(Beginning of SUPPLIED ENTRIES)

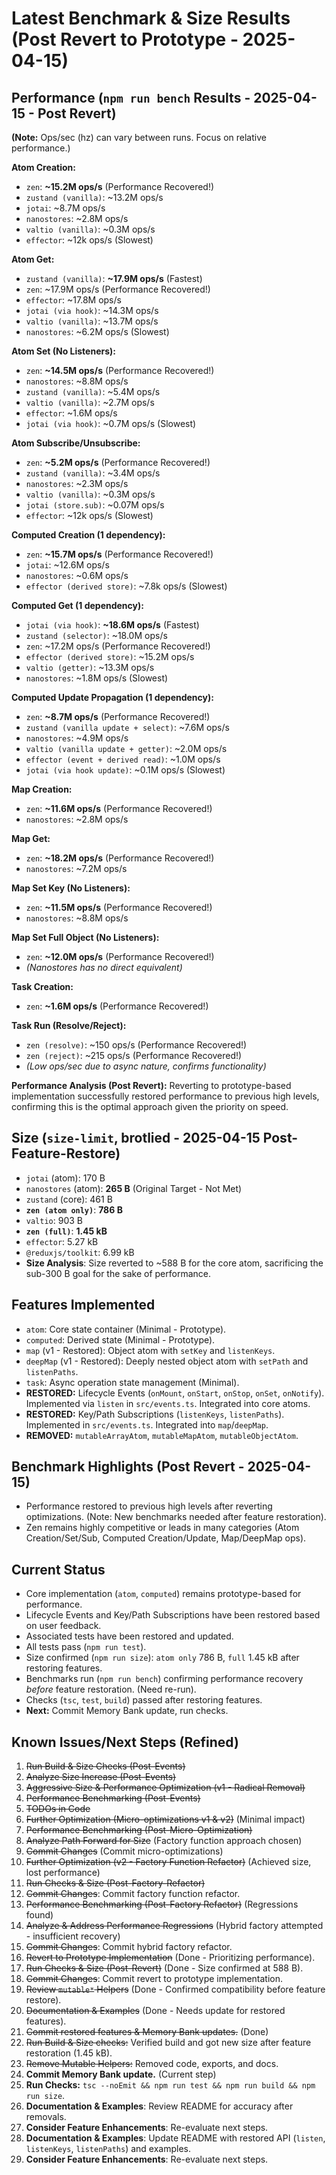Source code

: # Latest Benchmark & Size Results (Post Revert to Prototype - 2025-04-15)

## Performance (`npm run bench` Results - 2025-04-15 - Post Revert)

**(Note:** Ops/sec (hz) can vary between runs. Focus on relative performance.)

**Atom Creation:**
- `zen`: **~15.2M ops/s** (Performance Recovered!)
- `zustand (vanilla)`: ~13.2M ops/s
- `jotai`: ~8.7M ops/s
- `nanostores`: ~2.8M ops/s
- `valtio (vanilla)`: ~0.3M ops/s
- `effector`: ~12k ops/s (Slowest)

**Atom Get:**
- `zustand (vanilla)`: **~17.9M ops/s** (Fastest)
- `zen`: ~17.9M ops/s (Performance Recovered!)
- `effector`: ~17.8M ops/s
- `jotai (via hook)`: ~14.3M ops/s
- `valtio (vanilla)`: ~13.7M ops/s
- `nanostores`: ~6.2M ops/s (Slowest)

**Atom Set (No Listeners):**
- `zen`: **~14.5M ops/s** (Performance Recovered!)
- `nanostores`: ~8.8M ops/s
- `zustand (vanilla)`: ~5.4M ops/s
- `valtio (vanilla)`: ~2.7M ops/s
- `effector`: ~1.6M ops/s
- `jotai (via hook)`: ~0.7M ops/s (Slowest)

**Atom Subscribe/Unsubscribe:**
- `zen`: **~5.2M ops/s** (Performance Recovered!)
- `zustand (vanilla)`: ~3.4M ops/s
- `nanostores`: ~2.3M ops/s
- `valtio (vanilla)`: ~0.3M ops/s
- `jotai (store.sub)`: ~0.07M ops/s
- `effector`: ~12k ops/s (Slowest)

**Computed Creation (1 dependency):**
- `zen`: **~15.7M ops/s** (Performance Recovered!)
- `jotai`: ~12.6M ops/s
- `nanostores`: ~0.6M ops/s
- `effector (derived store)`: ~7.8k ops/s (Slowest)

**Computed Get (1 dependency):**
- `jotai (via hook)`: **~18.6M ops/s** (Fastest)
- `zustand (selector)`: ~18.0M ops/s
- `zen`: ~17.2M ops/s (Performance Recovered!)
- `effector (derived store)`: ~15.2M ops/s
- `valtio (getter)`: ~13.3M ops/s
- `nanostores`: ~1.8M ops/s (Slowest)

**Computed Update Propagation (1 dependency):**
- `zen`: **~8.7M ops/s** (Performance Recovered!)
- `zustand (vanilla update + select)`: ~7.6M ops/s
- `nanostores`: ~4.9M ops/s
- `valtio (vanilla update + getter)`: ~2.0M ops/s
- `effector (event + derived read)`: ~1.0M ops/s
- `jotai (via hook update)`: ~0.1M ops/s (Slowest)

**Map Creation:**
- `zen`: **~11.6M ops/s** (Performance Recovered!)
- `nanostores`: ~2.8M ops/s

**Map Get:**
- `zen`: **~18.2M ops/s** (Performance Recovered!)
- `nanostores`: ~7.2M ops/s

**Map Set Key (No Listeners):**
- `zen`: **~11.5M ops/s** (Performance Recovered!)
- `nanostores`: ~8.8M ops/s

**Map Set Full Object (No Listeners):**
- `zen`: **~12.0M ops/s** (Performance Recovered!)
- *(Nanostores has no direct equivalent)*

**Task Creation:**
- `zen`: **~1.6M ops/s** (Performance Recovered!)

**Task Run (Resolve/Reject):**
- `zen (resolve)`: ~150 ops/s (Performance Recovered!)
- `zen (reject)`: ~215 ops/s (Performance Recovered!)
- *(Low ops/sec due to async nature, confirms functionality)*

**Performance Analysis (Post Revert):** Reverting to prototype-based implementation successfully restored performance to previous high levels, confirming this is the optimal approach given the priority on speed.

## Size (`size-limit`, brotlied - 2025-04-15 Post-Feature-Restore)
- `jotai` (atom): 170 B
- `nanostores` (atom): **265 B** (Original Target - Not Met)
- `zustand` (core): 461 B
- **`zen (atom only)`**: **786 B**
- `valtio`: 903 B
- **`zen (full)`**: **1.45 kB**
- `effector`: 5.27 kB
- `@reduxjs/toolkit`: 6.99 kB
- **Size Analysis**: Size reverted to ~588 B for the core atom, sacrificing the sub-300 B goal for the sake of performance.

## Features Implemented
- `atom`: Core state container (Minimal - Prototype).
- `computed`: Derived state (Minimal - Prototype).
- `map` (v1 - Restored): Object atom with `setKey` and `listenKeys`.
- `deepMap` (v1 - Restored): Deeply nested object atom with `setPath` and `listenPaths`.
- `task`: Async operation state management (Minimal).
- **RESTORED:** Lifecycle Events (`onMount`, `onStart`, `onStop`, `onSet`, `onNotify`). Implemented via `listen` in `src/events.ts`. Integrated into core atoms.
- **RESTORED:** Key/Path Subscriptions (`listenKeys`, `listenPaths`). Implemented in `src/events.ts`. Integrated into `map`/`deepMap`.
- **REMOVED:** `mutableArrayAtom`, `mutableMapAtom`, `mutableObjectAtom`.

## Benchmark Highlights (Post Revert - 2025-04-15)
- Performance restored to previous high levels after reverting optimizations. (Note: New benchmarks needed after feature restoration).
- Zen remains highly competitive or leads in many categories (Atom Creation/Set/Sub, Computed Creation/Update, Map/DeepMap ops).

## Current Status
- Core implementation (`atom`, `computed`) remains prototype-based for performance.
- Lifecycle Events and Key/Path Subscriptions have been restored based on user feedback.
- Associated tests have been restored and updated.
- All tests pass (`npm run test`).
- Size confirmed (`npm run size`): `atom only` 786 B, `full` 1.45 kB after restoring features.
- Benchmarks run (`npm run bench`) confirming performance recovery *before* feature restoration. (Need re-run).
- Checks (`tsc`, `test`, `build`) passed after restoring features.
- **Next:** Commit Memory Bank update, run checks.

## Known Issues/Next Steps (Refined)
1.  ~~Run Build & Size Checks (Post-Events)~~
2.  ~~Analyze Size Increase (Post-Events)~~
3.  ~~Aggressive Size & Performance Optimization (v1 - Radical Removal)~~
4.  ~~Performance Benchmarking (Post-Events)~~
5.  ~~TODOs in Code~~
6.  ~~Further Optimization (Micro-optimizations v1 & v2)~~ (Minimal impact)
7.  ~~Performance Benchmarking (Post-Micro-Optimization)~~
8.  ~~Analyze Path Forward for Size~~ (Factory function approach chosen)
9.  ~~Commit Changes~~ (Commit micro-optimizations)
10. ~~Further Optimization (v2 - Factory Function Refactor)~~ (Achieved size, lost performance)
11. ~~Run Checks & Size (Post-Factory-Refactor)~~
12. ~~Commit Changes~~: Commit factory function refactor.
13. ~~Performance Benchmarking (Post-Factory Refactor)~~ (Regressions found)
14. ~~Analyze & Address Performance Regressions~~ (Hybrid factory attempted - insufficient recovery)
15. ~~Commit Changes~~: Commit hybrid factory refactor.
16. ~~Revert to Prototype Implementation~~ (Done - Prioritizing performance).
17. ~~Run Checks & Size (Post-Revert)~~ (Done - Size confirmed at 588 B).
18. ~~Commit Changes~~: Commit revert to prototype implementation.
19. ~~Review `mutable*` Helpers~~ (Done - Confirmed compatibility before feature restore).
20. ~~Documentation & Examples~~ (Done - Needs update for restored features).
21. ~~Commit restored features & Memory Bank updates.~~ (Done)
22. ~~Run Build & Size checks:~~ Verified build and got new size after feature restoration (1.45 kB).
23. ~~Remove Mutable Helpers:~~ Removed code, exports, and docs.
24. **Commit Memory Bank update.** (Current step)
25. **Run Checks:** `tsc --noEmit && npm run test && npm run build && npm run size`.
26. **Documentation & Examples**: Review README for accuracy after removals.
27. **Consider Feature Enhancements**: Re-evaluate next steps.
24. **Documentation & Examples**: Update README with restored API (`listen`, `listenKeys`, `listenPaths`) and examples.
25. **Consider Feature Enhancements**: Re-evaluate next steps.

(End of SUPPLIED ENTRIES)

→ **ASSIGNED TASK**
Look through the entries above and list every line containing "restoration".

→ **OUTPUT OF THE TASK**
- Performance restored to previous high levels after reverting optimizations. (Note: New benchmarks needed after feature restoration).
- Benchmarks run (`npm run bench`) confirming performance recovery *before* feature restoration. (Need re-run).
22. ~~Run Build & Size checks:~~ Verified build and got new size after feature restoration (1.45 kB).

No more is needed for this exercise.